Reports of employers facing widespread difficulty finding help could factor into the Federal Reserve’s decision-making about when to raise short-term interest rates from near zero for the first time since 2008.
A number of statistics from separate sources tell the same story.
The number of advertised job openings hit 5.1 million in February, the most recent month for which data from the Bureau of Labor Statistics is available. That was the most since January 2001, adjusting for seasonal variations. There were only 1.7 unemployed workers for each job opening in February, the lowest such ratio since before the recession began in late 2007.
The average duration of job vacancies hit a record high in February, at almost 27 days per job, according to the calculations of Dice Holdings, a career website company.
More small businesses reported that labor quality was their biggest problem in the National Federation of Independent Business’ economic trends survey of 575 business owners in March. Twelve percent listed labor quality as their top problem, up from single digits in recent years.
In the New York area, businesses report that it’s getting harder to find workers with even basic skills.

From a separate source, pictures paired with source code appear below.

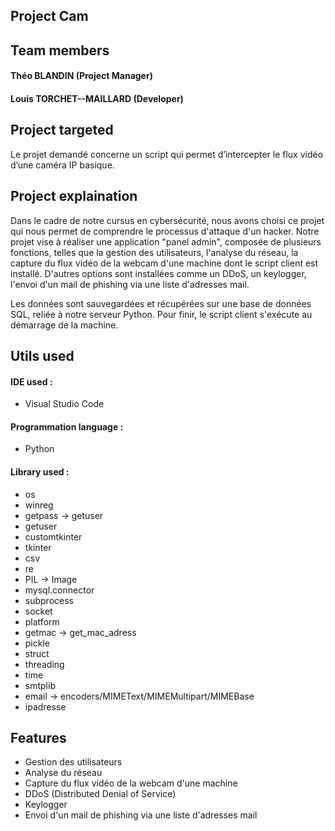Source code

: ## Project Cam
## Team members

#### Théo BLANDIN (Project Manager)
#### Louis TORCHET--MAILLARD (Developer)

## Project targeted
Le projet demandé concerne un script qui permet d’intercepter le flux vidéo d’une caméra IP basique.

## Project explaination
Dans le cadre de notre cursus en cybersécurité, nous avons choisi ce projet qui nous permet de comprendre le processus d'attaque d'un hacker. Notre projet vise à réaliser une application "panel admin", composée de plusieurs fonctions, telles que la gestion des utilisateurs, l'analyse du réseau, la capture du flux vidéo de la webcam d'une machine dont le script client est installé. 
D'autres options sont installées comme un DDoS, un keylogger, l'envoi d'un mail de phishing via une liste d'adresses mail.

Les données sont sauvegardées et récupérées sur une base de données SQL, reliée à notre serveur Python. Pour finir, le script client s'exécute au démarrage de la machine.

## Utils used

#### IDE used :
- Visual Studio Code

#### Programmation language :
- Python

#### Library used :
- os
- winreg
- getpass -> getuser
- getuser
- customtkinter
- tkinter
- csv
- re
- PIL -> Image
- mysql.connector
- subprocess
- socket
- platform
- getmac -> get_mac_adress
- pickle
- struct
- threading
- time
- smtplib
- email -> encoders/MIMEText/MIMEMultipart/MIMEBase
- ipadresse

## Features
- Gestion des utilisateurs
- Analyse du réseau
- Capture du flux vidéo de la webcam d'une machine
- DDoS (Distributed Denial of Service)
- Keylogger
- Envoi d'un mail de phishing via une liste d'adresses mail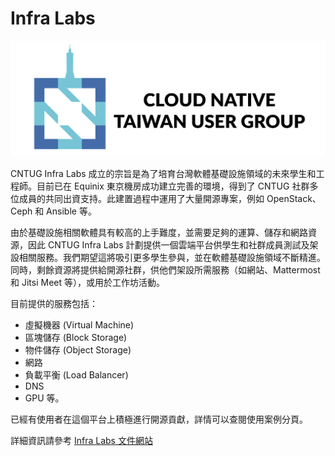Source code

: # Infra Labs

![CNTUG Logo](/img/CNTUG-logo.png)

CNTUG Infra Labs 成立的宗旨是為了培育台灣軟體基礎設施領域的未來學生和工程師。目前已在 Equinix 東京機房成功建立完善的環境，得到了 CNTUG 社群多位成員的共同出資支持。此建置過程中運用了大量開源專案，例如 OpenStack、Ceph 和 Ansible 等。

由於基礎設施相關軟體具有較高的上手難度，並需要足夠的運算、儲存和網路資源，因此 CNTUG Infra Labs 計劃提供一個雲端平台供學生和社群成員測試及架設相關服務。我們期望這將吸引更多學生參與，並在軟體基礎設施領域不斷精進。同時，剩餘資源將提供給開源社群，供他們架設所需服務（如網站、Mattermost 和 Jitsi Meet 等），或用於工作坊活動。

目前提供的服務包括：

- 虛擬機器 (Virtual Machine)
- 區塊儲存 (Block Storage)
- 物件儲存 (Object Storage)
- 網路
- 負載平衡 (Load Balancer)
- DNS
- GPU
等。

已經有使用者在這個平台上積極進行開源貢獻，詳情可以查閱使用案例分頁。

詳細資訊請參考 [Infra Labs 文件網站](https://docs.cloudnative.tw)
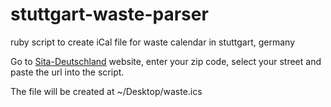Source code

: stuttgart-waste-parser
======================

ruby script to create iCal file for waste calendar in stuttgart, germany

Go to [Sita-Deutschland](https://www.sita-deutschland.de/loesungen/privathaushalte/abfuhrkalender/stuttgart.html) website, enter your zip code, select your street and paste the url into the script.

The file will be created at ~/Desktop/waste.ics
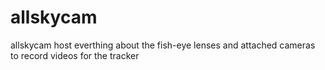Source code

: # allskycam
allskycam host everthing about the fish-eye lenses and attached cameras to record videos for the tracker
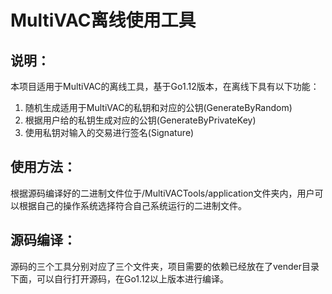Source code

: # MultiVAC离线使用工具

## 说明：

本项目适用于MultiVAC的离线工具，基于Go1.12版本，在离线下具有以下功能：

1. 随机生成适用于MultiVAC的私钥和对应的公钥(GenerateByRandom)
2. 根据用户给的私钥生成对应的公钥(GenerateByPrivateKey)
3. 使用私钥对输入的交易进行签名(Signature)

## 使用方法：

根据源码编译好的二进制文件位于/MultiVACTools/application文件夹内，用户可以根据自己的操作系统选择符合自己系统运行的二进制文件。

## 源码编译：

源码的三个工具分别对应了三个文件夹，项目需要的依赖已经放在了vender目录下面，可以自行打开源码，在Go1.12以上版本进行编译。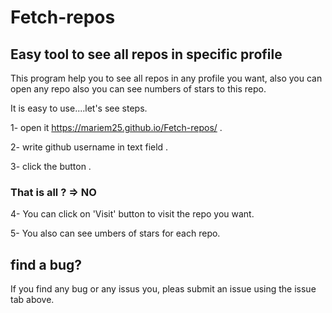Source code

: # Fetch-repos

## Easy tool to see all repos in specific profile

This program help you to see all repos in any profile you want, also you can open any repo also you can see numbers of stars to this repo.

It is easy to use....let's see steps.

1- open it  https://mariem25.github.io/Fetch-repos/ .


2- write github username in text field .


3- click the button .

### <now the repos appear>
### That is all ? => NO
     
4- You can click on 'Visit' button to visit the repo you want.


5- You also can see umbers of stars for each repo.


  
  ## find a bug?
  
  If you find any bug or any issus you, pleas submit  an issue using the issue tab above.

More than half of executives said that they faced moderate to great difficulty finding workers who were punctual, reliable or able to speak English in a survey of 150 businesses conducted by the Federal Reserve Bank of New York in April.
Of the people who do apply for jobs, a surprising number don’t even show up, according to a survey of 400 businesses conducted by staffing company Express Employment Professionals.
Nearly a fifth of firms say that more than 15 percent of applicants do not show up for interviews, and the ones who do are often obviously unprepared. “People really need to understand that there is — I shouldn’t say an art — but there is a need to be quite articulate and quite well-dressed if they’re going to go out and get a job,” said Bob Funk, CEO of Express and a former chairman of the Federal Reserve Bank of Kansas City. “We just haven’t taught our young people how to do that.”
The increasing troubles that businesses face finding labor factor into the Fed’s deliberations in a few ways.
The central bank’s monetary policy committee, which is charged with maximizing employment while also keeping inflation steady, receives updates from the 12 regional banks about business conditions in their districts, including hiring issues.
Federal Reserve Chairwoman Janet Yellen named job openings among the items on her labor market “dashboard” of statistics to watch in setting monetary policy in March 2014, along with other measures that are more focused on workers, such as the unemployment and labor force participation rates.
In recent months, most worker-side statistics have shown significant improvement. The unemployment rate has fallen to 5.5 percent from 10 percent at the worst of the recession. The number of people out of work for longer than 26 weeks, while still high, has fallen by more than a million in just the last year. Broader gauges of underemployment have declined.
While it appears from those numbers that the jobs outlook is nearly back to normal, there is significant doubt because a large number of U.S. workers became discouraged during the recession and stopped looking for work altogether, thereby falling out of the official measures of unemployment.
Gauging just how many of those workers might return to the labor force, versus how many are retirees who are not going to come back even if the economy strengthens, is a crucial task facing the Fed. If they overestimate the scale of this “shadow unemployment,” they could leave rates low for too long, risking too-high inflation or bubble conditions in financial markets.
One estimate from the Hamilton Project, a nonpartisan think tank, places the number of jobs still missing from a full recovery at 4 million.
Signs that businesses are facing trouble finding qualified workers could provide Yellen and company with additional clues about whether that number is too high or too low. If companies really can’t find people who speak English, that could be a sign that labor markets are tight.
Nevertheless, the Fed should not over-interpret what businesses are saying, said Dean Baker, co-director of the Center for Economic and Policy Research, a left-of-center think tank in Washington.
“If they really have difficulty finding people they need, we would expect them to see them raising wages,” Baker told the Washington Examiner. Wages were also listed on Yellen’s dashboard, but wage growth has only slightly outpaced inflation in recent years.
“I wouldn’t doubt that there has been some tightening,” Baker said, but, “I wouldn’t say that they’re really having trouble finding people until they start” raising wages.